======== Excerpted records

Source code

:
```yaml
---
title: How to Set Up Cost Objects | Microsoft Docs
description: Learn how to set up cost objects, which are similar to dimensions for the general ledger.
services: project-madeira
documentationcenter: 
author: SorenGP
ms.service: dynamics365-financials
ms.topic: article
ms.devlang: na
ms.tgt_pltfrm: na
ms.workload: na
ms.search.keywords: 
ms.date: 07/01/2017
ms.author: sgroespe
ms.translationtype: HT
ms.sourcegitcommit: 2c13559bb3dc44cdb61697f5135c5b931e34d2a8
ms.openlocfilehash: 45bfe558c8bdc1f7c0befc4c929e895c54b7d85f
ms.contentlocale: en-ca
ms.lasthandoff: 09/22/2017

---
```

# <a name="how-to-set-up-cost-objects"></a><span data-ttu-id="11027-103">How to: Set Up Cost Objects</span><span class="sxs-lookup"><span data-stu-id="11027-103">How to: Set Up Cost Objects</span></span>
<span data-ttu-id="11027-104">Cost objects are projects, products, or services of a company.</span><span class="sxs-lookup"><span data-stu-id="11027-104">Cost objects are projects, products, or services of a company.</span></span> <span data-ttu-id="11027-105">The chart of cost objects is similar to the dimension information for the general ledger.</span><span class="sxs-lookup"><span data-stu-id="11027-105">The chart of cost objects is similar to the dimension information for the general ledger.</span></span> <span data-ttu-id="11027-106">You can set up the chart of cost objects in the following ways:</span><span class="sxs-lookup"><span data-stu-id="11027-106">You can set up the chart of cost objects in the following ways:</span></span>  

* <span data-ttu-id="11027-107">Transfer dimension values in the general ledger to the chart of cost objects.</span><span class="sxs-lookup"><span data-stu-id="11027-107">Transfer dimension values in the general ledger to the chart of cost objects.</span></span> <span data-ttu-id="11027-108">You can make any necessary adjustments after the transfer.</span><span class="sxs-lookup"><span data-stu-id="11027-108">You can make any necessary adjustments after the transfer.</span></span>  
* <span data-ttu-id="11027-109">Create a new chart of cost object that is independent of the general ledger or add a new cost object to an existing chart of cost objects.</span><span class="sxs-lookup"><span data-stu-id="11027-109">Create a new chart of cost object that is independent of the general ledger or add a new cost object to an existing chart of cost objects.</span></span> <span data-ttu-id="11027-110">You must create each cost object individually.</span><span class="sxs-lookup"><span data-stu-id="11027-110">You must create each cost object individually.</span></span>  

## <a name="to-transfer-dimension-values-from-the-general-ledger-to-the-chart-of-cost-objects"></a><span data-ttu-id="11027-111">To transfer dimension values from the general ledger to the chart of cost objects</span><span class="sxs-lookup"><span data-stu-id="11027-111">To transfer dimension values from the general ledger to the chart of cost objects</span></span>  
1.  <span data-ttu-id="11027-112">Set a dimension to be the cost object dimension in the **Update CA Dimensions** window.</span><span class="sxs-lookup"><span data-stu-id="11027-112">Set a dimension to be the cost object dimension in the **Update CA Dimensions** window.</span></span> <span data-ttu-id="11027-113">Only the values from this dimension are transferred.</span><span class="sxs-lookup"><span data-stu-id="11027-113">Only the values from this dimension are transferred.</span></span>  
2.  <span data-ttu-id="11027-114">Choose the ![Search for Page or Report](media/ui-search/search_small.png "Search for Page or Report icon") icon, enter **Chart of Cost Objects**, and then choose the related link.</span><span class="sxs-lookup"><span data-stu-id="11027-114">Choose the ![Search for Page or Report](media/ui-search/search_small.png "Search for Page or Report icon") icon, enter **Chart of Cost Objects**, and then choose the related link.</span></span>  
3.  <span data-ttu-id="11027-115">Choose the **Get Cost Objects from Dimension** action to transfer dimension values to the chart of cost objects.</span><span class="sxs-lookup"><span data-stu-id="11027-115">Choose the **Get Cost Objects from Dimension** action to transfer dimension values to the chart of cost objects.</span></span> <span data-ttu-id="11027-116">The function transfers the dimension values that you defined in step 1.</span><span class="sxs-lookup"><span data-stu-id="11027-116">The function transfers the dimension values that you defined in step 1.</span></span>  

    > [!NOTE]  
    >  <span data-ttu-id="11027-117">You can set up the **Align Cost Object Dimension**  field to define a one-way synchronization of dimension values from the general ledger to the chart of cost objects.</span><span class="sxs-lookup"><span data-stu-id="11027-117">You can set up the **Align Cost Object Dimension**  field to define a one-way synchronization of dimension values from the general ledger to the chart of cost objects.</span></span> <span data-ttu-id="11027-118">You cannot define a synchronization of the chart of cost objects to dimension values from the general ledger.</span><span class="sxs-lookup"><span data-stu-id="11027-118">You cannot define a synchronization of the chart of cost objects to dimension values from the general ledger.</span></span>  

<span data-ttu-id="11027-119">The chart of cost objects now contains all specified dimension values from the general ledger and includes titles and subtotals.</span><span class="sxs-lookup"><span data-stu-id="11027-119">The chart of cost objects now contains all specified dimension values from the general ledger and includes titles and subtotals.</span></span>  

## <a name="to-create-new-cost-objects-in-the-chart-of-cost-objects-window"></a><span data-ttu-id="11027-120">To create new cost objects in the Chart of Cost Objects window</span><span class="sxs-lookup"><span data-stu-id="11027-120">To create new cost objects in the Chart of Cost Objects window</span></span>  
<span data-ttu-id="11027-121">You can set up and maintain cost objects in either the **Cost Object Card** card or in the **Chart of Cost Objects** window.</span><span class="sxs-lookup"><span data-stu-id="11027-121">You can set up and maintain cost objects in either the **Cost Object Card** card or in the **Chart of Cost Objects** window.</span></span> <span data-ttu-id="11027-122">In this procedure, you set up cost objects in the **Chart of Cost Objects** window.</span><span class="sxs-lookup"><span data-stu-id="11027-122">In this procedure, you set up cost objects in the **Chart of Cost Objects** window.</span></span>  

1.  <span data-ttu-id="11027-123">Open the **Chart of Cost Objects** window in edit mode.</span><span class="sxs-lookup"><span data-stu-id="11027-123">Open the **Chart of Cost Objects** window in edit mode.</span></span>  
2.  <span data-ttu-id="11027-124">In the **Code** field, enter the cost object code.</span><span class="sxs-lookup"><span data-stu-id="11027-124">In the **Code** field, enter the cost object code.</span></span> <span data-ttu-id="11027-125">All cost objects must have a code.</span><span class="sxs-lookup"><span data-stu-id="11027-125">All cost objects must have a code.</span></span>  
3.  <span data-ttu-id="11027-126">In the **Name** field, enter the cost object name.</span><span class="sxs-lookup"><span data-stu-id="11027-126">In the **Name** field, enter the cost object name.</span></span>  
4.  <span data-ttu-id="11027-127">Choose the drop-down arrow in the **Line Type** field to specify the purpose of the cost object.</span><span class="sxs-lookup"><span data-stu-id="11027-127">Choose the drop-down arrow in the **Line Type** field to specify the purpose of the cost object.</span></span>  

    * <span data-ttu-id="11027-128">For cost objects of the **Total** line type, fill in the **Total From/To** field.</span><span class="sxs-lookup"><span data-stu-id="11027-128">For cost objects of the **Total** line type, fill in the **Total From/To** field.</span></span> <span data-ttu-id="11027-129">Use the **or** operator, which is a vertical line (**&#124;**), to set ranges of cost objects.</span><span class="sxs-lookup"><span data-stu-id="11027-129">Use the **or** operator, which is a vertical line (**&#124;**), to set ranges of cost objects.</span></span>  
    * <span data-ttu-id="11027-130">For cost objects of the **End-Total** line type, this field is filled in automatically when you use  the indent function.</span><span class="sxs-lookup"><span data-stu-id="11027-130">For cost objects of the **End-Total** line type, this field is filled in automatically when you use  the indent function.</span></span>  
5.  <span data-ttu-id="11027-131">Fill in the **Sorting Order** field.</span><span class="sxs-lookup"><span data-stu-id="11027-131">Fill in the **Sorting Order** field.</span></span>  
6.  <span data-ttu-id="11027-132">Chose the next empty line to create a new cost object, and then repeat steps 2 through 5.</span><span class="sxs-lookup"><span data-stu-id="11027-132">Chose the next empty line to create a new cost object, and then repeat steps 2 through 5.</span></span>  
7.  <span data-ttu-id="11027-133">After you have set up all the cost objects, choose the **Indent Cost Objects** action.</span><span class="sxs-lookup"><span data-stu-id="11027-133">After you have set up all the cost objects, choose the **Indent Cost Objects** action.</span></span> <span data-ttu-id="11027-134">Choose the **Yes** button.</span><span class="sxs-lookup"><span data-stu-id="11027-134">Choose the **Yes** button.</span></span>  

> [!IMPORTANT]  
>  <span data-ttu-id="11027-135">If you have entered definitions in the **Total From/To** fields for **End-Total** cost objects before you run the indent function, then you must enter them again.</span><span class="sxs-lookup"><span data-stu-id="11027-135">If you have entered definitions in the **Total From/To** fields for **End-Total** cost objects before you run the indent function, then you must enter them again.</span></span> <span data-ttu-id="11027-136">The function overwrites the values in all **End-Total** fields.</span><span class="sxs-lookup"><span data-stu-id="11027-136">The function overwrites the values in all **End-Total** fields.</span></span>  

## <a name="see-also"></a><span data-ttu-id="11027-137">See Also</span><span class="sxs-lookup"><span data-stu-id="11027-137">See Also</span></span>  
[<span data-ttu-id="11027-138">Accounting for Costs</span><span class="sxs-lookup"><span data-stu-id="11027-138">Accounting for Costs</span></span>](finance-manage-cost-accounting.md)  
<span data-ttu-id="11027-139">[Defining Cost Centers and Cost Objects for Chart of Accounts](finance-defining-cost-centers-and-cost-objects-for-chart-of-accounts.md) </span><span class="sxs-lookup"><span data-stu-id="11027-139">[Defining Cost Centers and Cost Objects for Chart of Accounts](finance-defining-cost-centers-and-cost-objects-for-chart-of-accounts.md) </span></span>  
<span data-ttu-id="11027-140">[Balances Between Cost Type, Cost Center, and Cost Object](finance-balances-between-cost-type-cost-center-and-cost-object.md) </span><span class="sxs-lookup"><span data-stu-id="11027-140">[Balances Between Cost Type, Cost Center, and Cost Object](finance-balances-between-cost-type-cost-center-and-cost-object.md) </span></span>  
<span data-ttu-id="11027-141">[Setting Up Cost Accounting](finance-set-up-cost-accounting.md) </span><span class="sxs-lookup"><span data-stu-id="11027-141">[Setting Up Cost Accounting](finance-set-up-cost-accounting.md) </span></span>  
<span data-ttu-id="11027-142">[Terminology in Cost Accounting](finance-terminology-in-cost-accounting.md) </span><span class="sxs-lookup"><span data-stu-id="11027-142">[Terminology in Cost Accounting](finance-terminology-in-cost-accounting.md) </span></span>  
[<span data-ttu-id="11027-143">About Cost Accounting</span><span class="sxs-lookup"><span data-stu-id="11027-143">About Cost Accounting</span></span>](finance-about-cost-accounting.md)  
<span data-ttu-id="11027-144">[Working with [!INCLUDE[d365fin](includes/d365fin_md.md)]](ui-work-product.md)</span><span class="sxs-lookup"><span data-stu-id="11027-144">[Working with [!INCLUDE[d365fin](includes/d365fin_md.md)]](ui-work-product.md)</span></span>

================

= Problem description =
Where in the entries above does the word "code" appear? Copy each line that has it.

= Answer box =
Source code
2.  <span data-ttu-id="11027-124">In the **Code** field, enter the cost object code.</span><span class="sxs-lookup"><span data-stu-id="11027-124">In the **Code** field, enter the cost object code.</span></span> <span data-ttu-id="11027-125">All cost objects must have a code.</span><span class="sxs-lookup"><span data-stu-id="11027-125">All cost objects must have a code.</span></span>  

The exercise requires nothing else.